━━━ Entries supplied ━━━
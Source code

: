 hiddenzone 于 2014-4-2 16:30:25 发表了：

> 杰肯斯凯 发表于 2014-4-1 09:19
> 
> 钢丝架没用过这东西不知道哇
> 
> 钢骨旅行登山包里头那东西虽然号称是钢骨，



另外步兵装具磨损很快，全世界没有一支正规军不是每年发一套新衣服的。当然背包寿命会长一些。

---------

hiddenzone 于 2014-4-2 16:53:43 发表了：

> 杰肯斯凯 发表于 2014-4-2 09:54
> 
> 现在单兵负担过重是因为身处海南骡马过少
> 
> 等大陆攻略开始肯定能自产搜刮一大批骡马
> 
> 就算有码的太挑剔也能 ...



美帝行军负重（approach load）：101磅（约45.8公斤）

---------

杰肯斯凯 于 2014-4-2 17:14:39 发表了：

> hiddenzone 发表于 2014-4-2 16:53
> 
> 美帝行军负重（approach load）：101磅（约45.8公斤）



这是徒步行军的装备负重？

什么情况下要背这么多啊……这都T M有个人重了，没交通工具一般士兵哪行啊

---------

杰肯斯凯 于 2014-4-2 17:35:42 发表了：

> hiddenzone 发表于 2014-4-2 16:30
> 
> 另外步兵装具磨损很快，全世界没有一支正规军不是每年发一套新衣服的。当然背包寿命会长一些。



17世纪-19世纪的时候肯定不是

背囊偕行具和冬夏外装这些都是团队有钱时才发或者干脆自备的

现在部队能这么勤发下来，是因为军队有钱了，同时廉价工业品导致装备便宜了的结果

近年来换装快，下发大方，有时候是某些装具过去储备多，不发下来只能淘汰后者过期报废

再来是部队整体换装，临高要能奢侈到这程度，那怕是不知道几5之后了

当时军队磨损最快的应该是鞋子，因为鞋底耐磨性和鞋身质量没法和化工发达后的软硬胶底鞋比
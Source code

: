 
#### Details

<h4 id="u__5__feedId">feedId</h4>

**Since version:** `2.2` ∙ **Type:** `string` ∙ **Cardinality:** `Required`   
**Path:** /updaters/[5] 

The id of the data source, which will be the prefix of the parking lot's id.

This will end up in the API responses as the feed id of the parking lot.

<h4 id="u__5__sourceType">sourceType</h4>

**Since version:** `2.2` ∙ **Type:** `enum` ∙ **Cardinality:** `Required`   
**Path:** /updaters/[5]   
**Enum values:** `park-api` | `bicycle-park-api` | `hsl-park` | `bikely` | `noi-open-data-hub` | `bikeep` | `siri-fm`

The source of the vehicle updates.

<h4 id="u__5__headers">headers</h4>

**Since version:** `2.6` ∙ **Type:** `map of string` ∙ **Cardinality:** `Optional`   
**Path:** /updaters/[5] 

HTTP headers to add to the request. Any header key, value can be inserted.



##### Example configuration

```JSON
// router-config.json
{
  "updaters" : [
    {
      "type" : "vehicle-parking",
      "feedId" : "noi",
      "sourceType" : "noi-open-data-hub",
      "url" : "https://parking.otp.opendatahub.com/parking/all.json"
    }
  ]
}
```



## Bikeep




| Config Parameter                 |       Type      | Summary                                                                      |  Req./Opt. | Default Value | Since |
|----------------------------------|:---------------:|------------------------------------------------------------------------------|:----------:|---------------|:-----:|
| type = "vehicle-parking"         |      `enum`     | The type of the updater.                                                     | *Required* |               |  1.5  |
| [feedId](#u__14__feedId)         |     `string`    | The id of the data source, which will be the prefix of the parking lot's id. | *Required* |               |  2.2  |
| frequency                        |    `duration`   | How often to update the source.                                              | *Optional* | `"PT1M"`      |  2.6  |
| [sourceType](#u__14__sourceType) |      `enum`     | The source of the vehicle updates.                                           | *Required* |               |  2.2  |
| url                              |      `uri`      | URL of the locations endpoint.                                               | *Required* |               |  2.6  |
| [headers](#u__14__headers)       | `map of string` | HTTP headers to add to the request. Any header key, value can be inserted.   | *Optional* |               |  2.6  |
━━━
What the task asks:
If the word "hiddenzone" is on a line above, return that line.

Answer to this exercise:
: hiddenzone 于 2014-4-2 16:30:25 发表了：
hiddenzone 于 2014-4-2 16:53:43 发表了：
> hiddenzone 发表于 2014-4-2 16:53
> hiddenzone 发表于 2014-4-2 16:30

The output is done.